Problem requirements —
Return exactly the lines of the records below, starting at the line that contains "- **Real-time connection** monitoring" and ending at the line that contains "4. **Monitor Traffic**", with both of those lines kept.

START Data to process

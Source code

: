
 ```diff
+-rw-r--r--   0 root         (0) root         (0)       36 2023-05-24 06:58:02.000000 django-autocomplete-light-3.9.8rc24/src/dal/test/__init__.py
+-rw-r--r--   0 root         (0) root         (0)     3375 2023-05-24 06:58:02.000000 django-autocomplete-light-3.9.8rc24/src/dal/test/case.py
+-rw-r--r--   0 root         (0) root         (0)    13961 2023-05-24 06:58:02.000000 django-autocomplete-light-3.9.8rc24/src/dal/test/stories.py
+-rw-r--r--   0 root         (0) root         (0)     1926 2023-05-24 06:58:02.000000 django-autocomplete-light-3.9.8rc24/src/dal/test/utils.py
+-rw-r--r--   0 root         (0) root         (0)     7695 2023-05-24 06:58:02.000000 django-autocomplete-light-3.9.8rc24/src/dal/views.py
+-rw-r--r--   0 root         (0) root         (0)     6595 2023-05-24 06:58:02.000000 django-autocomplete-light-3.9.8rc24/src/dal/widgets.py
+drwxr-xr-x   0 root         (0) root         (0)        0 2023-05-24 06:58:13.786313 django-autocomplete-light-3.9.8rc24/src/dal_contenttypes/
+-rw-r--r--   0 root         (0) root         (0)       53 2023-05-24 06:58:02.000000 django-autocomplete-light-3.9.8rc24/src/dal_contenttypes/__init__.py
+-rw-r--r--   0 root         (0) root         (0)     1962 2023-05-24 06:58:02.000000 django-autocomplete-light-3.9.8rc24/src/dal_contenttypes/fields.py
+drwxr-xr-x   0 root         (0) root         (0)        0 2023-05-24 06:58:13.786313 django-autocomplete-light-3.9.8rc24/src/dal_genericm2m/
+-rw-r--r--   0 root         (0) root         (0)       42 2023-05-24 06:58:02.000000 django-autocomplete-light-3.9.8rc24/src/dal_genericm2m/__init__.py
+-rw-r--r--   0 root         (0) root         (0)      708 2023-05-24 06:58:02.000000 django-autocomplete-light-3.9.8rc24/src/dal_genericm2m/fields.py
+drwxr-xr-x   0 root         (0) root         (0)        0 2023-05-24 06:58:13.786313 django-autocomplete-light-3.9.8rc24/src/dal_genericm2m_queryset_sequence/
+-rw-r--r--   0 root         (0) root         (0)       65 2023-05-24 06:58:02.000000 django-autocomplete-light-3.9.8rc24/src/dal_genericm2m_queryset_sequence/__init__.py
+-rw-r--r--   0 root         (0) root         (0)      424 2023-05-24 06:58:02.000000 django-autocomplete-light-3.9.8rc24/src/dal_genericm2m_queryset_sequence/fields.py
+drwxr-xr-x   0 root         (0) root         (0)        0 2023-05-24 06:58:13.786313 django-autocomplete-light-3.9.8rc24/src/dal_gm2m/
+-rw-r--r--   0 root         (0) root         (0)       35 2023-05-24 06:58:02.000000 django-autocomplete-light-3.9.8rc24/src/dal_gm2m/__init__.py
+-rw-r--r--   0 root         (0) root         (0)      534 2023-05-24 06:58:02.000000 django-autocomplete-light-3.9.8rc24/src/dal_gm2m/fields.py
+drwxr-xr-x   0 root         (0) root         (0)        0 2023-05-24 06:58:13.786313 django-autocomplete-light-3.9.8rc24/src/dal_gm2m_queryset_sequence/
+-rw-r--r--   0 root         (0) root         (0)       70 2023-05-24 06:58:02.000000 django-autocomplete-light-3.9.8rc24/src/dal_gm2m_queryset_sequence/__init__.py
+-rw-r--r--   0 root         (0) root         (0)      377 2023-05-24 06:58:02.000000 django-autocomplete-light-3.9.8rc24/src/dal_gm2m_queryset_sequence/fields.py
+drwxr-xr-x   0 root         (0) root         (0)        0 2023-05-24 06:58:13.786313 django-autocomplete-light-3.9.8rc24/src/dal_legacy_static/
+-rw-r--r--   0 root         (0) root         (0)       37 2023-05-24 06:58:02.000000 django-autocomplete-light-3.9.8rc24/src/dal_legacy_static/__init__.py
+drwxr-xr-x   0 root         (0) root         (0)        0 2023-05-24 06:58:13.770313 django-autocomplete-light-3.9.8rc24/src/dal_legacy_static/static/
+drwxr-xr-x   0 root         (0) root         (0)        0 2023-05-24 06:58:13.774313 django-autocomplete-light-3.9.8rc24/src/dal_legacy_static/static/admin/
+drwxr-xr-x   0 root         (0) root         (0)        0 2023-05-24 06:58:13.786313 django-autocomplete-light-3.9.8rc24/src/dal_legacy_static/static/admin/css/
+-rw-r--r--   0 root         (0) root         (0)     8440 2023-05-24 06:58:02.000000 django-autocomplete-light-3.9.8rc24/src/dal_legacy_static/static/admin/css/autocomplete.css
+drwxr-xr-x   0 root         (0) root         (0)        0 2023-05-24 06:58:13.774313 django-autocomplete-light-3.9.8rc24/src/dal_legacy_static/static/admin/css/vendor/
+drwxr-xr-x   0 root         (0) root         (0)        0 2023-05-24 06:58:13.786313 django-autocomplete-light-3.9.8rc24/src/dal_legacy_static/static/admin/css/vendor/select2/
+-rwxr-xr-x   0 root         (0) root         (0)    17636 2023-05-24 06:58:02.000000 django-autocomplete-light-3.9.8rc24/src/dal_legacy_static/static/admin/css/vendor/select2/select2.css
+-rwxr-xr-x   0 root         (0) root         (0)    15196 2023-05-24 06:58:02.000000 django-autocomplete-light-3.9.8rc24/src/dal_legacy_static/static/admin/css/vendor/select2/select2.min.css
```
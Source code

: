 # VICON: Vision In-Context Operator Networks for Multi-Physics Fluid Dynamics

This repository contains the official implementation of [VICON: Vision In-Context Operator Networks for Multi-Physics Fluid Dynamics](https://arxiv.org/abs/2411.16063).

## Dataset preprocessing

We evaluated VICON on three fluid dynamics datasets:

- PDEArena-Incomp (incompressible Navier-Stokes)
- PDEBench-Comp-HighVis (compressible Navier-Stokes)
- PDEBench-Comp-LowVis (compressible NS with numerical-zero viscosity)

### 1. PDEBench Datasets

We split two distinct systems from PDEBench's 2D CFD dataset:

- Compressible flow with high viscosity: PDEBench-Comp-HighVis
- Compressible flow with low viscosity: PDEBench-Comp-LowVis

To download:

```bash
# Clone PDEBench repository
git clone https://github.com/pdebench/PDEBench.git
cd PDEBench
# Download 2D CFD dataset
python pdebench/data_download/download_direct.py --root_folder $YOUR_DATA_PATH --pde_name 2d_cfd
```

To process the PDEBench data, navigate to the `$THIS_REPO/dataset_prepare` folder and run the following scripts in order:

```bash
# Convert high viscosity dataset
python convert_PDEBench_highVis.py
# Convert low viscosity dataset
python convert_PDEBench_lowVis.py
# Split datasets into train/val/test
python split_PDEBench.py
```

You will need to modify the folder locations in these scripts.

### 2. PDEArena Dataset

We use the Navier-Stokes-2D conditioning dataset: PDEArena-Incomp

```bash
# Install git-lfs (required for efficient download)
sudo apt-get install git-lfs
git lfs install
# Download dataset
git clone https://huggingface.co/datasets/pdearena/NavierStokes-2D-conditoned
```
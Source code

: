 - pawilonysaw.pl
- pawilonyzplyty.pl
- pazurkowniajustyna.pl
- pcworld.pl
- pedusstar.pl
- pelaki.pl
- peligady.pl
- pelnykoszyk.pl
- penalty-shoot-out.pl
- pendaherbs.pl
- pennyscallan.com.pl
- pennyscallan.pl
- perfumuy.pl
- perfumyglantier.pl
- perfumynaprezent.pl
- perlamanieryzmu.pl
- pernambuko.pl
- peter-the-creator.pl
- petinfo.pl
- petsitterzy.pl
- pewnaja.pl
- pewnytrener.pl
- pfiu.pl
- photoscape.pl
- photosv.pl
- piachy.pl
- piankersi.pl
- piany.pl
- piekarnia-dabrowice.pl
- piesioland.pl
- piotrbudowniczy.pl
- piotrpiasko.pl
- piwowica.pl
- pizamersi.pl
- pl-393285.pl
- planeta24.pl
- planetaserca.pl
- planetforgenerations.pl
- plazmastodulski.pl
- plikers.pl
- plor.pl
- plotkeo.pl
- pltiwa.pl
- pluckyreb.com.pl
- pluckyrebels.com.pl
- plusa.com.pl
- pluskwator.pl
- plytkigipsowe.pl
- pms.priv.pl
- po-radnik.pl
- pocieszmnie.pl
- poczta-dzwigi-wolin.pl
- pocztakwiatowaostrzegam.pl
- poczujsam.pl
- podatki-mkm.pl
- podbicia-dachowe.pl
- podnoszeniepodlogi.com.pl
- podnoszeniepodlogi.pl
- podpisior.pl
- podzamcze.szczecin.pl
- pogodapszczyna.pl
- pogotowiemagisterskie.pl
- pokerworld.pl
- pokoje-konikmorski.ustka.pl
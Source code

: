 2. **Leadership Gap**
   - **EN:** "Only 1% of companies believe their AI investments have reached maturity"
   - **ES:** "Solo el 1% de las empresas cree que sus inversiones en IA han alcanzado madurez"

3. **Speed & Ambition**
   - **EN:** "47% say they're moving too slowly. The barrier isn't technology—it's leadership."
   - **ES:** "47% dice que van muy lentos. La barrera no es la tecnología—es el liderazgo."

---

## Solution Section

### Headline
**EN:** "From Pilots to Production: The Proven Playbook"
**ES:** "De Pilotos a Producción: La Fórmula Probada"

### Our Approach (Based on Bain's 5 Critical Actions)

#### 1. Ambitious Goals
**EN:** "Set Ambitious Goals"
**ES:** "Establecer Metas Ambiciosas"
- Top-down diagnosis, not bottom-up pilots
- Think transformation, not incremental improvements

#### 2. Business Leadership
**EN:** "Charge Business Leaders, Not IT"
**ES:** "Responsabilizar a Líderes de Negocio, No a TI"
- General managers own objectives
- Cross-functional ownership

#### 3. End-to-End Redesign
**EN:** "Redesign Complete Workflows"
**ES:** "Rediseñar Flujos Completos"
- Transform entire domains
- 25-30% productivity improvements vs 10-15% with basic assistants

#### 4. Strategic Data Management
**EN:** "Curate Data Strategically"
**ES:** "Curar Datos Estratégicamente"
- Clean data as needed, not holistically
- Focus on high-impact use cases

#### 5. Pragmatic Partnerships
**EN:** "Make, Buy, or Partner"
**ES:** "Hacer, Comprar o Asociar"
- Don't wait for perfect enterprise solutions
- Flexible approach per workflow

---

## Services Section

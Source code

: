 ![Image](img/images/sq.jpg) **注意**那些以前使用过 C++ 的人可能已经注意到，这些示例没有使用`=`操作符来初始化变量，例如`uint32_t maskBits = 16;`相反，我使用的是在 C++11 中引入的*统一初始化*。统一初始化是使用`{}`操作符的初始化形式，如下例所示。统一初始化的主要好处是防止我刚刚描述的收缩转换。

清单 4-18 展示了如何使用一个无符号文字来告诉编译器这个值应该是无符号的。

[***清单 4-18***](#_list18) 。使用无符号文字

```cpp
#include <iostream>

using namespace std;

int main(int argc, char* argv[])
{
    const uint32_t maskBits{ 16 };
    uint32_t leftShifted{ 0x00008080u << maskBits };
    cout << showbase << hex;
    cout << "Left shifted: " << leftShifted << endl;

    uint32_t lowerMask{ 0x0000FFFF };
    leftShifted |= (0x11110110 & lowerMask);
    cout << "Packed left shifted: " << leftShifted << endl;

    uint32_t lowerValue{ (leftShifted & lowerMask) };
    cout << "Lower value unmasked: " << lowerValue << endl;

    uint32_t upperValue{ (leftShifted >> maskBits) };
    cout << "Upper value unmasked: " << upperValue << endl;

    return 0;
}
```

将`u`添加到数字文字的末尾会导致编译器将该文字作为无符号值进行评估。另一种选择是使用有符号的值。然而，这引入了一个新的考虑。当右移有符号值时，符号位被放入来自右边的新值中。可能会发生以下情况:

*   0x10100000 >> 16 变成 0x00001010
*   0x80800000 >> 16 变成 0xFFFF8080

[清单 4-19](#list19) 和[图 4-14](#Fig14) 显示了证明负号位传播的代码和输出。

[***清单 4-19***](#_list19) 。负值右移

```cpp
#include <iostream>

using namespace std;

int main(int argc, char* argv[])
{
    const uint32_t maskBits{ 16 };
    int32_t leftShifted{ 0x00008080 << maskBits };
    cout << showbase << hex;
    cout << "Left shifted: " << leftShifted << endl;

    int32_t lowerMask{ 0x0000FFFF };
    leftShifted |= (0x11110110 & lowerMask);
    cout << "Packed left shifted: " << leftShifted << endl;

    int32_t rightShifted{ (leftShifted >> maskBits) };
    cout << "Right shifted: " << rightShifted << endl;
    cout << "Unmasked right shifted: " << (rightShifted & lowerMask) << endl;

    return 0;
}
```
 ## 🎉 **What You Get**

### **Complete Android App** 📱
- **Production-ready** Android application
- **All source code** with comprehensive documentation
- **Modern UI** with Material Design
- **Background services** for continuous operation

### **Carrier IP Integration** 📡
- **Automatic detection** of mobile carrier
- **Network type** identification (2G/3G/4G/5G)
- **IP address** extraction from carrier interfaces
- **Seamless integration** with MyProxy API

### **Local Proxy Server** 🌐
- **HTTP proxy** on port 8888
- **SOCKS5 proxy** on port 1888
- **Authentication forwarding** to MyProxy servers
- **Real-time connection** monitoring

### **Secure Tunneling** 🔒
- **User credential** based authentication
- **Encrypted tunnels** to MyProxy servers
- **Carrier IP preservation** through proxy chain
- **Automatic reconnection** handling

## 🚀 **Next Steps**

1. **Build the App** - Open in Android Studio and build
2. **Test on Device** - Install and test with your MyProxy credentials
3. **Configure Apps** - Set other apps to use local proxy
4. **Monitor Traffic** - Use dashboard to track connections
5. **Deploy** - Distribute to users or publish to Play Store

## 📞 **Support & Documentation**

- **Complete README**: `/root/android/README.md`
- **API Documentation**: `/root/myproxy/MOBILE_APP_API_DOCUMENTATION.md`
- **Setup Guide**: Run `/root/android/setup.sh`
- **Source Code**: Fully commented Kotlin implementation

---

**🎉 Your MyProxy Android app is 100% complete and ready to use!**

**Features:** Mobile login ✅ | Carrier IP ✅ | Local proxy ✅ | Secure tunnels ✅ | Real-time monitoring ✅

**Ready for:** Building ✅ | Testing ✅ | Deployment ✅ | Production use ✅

END Data to process

Task result —
- **Real-time connection** monitoring

### **Secure Tunneling** 🔒
- **User credential** based authentication
- **Encrypted tunnels** to MyProxy servers
- **Carrier IP preservation** through proxy chain
- **Automatic reconnection** handling

## 🚀 **Next Steps**

1. **Build the App** - Open in Android Studio and build
2. **Test on Device** - Install and test with your MyProxy credentials
3. **Configure Apps** - Set other apps to use local proxy
4. **Monitor Traffic** - Use dashboard to track connections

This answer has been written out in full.